1. John Thomas Connolly Thompson (1872–1952)
2. Joseph Thompson (1874–1935)
3. Mary Aloysia (Babe) Thompson (1876–1917)
4. Mary Helena Thompson (1878–1944)
5. Annie Mary Thompson (1879–1880)
6. unknown name (died at birth, December 7, 1880)
7. Frances Alice (Frankie) Thompson (1881–1947)
8. David Anthony Thompson (1883–1885)

In 1882, when John Thompson was concerned about losing an electoral battle in Antigonish, Annie wrote him to say that "I wish I could be with you for one ten minutes to talk square to you...So keep up your courage... win or lose they can't keep you from me much longer...So now you must not be such an awful baby until you get home and then I'll see how far you can be indulged."

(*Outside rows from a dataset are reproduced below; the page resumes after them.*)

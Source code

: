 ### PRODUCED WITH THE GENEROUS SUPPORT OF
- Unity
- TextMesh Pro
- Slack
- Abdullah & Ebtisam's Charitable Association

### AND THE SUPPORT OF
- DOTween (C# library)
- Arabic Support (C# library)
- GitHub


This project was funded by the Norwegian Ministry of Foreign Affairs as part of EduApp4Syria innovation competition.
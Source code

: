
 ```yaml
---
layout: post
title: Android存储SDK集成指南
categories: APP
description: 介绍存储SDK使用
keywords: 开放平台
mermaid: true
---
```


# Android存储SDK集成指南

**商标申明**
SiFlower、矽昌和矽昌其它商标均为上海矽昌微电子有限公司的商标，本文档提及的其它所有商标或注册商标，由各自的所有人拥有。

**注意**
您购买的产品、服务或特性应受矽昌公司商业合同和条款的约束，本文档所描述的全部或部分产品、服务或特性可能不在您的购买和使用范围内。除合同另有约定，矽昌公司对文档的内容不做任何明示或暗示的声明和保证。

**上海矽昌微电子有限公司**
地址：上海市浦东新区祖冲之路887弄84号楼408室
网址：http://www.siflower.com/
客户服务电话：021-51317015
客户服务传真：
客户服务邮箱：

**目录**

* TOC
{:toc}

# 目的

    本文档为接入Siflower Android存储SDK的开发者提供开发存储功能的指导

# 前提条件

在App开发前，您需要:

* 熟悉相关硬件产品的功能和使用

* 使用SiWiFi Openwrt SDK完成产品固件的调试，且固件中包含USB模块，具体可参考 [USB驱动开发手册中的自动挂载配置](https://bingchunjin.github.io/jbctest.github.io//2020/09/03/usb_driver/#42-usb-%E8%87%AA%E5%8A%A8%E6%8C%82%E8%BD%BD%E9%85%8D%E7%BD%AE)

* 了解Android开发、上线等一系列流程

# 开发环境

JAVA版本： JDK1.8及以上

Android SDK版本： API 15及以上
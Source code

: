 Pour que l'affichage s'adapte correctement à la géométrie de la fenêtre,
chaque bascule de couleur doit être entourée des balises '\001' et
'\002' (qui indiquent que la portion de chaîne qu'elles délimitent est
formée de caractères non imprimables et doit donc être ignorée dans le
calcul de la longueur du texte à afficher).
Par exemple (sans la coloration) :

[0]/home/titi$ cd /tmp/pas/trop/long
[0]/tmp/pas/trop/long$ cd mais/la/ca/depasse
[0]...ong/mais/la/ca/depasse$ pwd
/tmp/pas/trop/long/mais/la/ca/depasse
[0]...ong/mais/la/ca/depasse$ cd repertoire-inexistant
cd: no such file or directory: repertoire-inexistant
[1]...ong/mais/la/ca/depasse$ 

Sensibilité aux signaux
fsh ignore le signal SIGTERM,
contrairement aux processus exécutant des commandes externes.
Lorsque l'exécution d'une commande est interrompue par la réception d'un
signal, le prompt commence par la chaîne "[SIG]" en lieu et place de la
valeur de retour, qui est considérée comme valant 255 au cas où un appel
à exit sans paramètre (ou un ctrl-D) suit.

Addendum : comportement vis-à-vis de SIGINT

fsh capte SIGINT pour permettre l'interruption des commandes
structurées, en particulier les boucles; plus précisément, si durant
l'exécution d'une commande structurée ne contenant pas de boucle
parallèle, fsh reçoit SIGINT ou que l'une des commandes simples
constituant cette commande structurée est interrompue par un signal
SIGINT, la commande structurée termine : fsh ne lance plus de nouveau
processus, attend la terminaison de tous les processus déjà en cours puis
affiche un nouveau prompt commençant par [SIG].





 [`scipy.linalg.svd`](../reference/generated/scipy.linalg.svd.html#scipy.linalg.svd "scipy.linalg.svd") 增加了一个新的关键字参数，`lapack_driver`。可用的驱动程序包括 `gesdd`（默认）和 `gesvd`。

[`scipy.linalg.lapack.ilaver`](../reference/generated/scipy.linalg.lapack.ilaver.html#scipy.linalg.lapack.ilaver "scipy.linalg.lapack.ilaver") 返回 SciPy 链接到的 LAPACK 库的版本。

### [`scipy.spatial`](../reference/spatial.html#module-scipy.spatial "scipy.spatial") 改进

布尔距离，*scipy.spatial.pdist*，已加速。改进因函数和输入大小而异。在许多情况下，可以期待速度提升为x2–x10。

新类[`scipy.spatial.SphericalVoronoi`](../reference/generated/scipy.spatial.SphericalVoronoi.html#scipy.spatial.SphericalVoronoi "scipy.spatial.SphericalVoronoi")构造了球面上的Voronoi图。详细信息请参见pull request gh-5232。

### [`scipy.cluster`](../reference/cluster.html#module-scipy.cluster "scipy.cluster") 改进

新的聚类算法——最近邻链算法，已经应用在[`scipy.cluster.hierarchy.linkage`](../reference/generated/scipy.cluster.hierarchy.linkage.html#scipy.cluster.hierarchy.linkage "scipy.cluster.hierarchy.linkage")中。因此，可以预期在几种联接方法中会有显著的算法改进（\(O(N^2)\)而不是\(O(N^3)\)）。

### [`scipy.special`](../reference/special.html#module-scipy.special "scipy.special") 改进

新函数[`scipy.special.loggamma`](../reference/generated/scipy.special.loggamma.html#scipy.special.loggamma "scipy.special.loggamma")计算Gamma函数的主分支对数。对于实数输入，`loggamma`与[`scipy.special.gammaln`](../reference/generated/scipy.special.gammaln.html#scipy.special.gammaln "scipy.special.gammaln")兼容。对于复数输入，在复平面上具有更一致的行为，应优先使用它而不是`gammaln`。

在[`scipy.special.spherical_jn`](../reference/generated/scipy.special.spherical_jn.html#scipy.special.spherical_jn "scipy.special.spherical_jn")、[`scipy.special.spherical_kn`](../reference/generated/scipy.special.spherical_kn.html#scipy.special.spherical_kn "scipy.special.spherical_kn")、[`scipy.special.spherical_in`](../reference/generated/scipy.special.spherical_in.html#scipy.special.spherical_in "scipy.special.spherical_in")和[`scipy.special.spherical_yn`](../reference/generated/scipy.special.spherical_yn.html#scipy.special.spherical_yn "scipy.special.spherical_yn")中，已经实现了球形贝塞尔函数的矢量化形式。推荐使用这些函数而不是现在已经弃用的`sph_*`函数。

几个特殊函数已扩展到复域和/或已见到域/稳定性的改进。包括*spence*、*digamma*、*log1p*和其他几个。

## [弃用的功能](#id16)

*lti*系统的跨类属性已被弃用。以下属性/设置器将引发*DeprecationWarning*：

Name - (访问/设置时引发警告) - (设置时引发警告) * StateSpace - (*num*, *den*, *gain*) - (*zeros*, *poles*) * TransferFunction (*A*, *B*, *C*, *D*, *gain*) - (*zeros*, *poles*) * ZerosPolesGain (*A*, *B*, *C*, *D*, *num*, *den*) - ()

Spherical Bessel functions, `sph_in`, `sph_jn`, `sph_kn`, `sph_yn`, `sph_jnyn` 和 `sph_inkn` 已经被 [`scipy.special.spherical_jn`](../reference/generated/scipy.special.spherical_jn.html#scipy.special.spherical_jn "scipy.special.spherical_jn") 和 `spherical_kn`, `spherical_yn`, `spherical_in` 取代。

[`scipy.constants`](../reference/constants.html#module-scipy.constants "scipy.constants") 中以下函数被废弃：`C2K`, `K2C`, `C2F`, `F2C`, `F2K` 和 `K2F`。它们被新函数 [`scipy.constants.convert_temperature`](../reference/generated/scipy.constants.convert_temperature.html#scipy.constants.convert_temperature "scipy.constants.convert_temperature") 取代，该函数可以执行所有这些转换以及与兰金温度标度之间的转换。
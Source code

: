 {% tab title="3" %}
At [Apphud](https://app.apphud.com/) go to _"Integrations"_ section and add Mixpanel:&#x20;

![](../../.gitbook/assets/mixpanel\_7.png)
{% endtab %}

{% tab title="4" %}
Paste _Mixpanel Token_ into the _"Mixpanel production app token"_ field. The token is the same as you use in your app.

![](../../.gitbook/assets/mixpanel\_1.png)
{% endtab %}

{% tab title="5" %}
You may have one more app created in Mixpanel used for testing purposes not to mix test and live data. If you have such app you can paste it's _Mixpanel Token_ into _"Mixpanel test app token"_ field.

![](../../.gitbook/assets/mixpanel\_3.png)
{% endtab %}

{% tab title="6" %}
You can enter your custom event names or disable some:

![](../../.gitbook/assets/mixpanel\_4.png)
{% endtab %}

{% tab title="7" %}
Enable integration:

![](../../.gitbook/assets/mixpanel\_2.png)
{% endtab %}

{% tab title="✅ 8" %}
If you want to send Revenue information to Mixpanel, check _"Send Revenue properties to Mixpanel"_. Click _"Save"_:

John Thompson was appointed to the Supreme Court of Nova Scotia in 1882. When he was offered the opportunity to become Minister of Justice in 1885, Annie Thompson encouraged him to leave that bunch of "sere old crows" (her words) on the Nova Scotia bench and get out into a world which would better test and demonstrate his talents. The Thompson family finally moved to Ottawa in 1888, and John Thompson became Prime Minister in 1892.

On December 12, 1894, John Thompson died of a heart attack in Windsor Castle at the age of 49. He left a very small estate, and the Lady Thompson Fund was begun that month as a private subscription for the children.

Lady Thompson moved to Toronto in 1895. Friends, including Lady Aberdeen and Senator Frank Smith, aided her in finding housing and establishing herself. She lived at 18 1/2 St Joseph Street, and became a member of the nearby St Basil's Roman Catholic Church.

In hospital in 1913 for exploratory surgery, she was diagnosed with inoperable cancer and died on the operating table. She was buried in Mount Hope Catholic Cemetery in Toronto (her husband was buried at Holy Cross Cemetery, Halifax).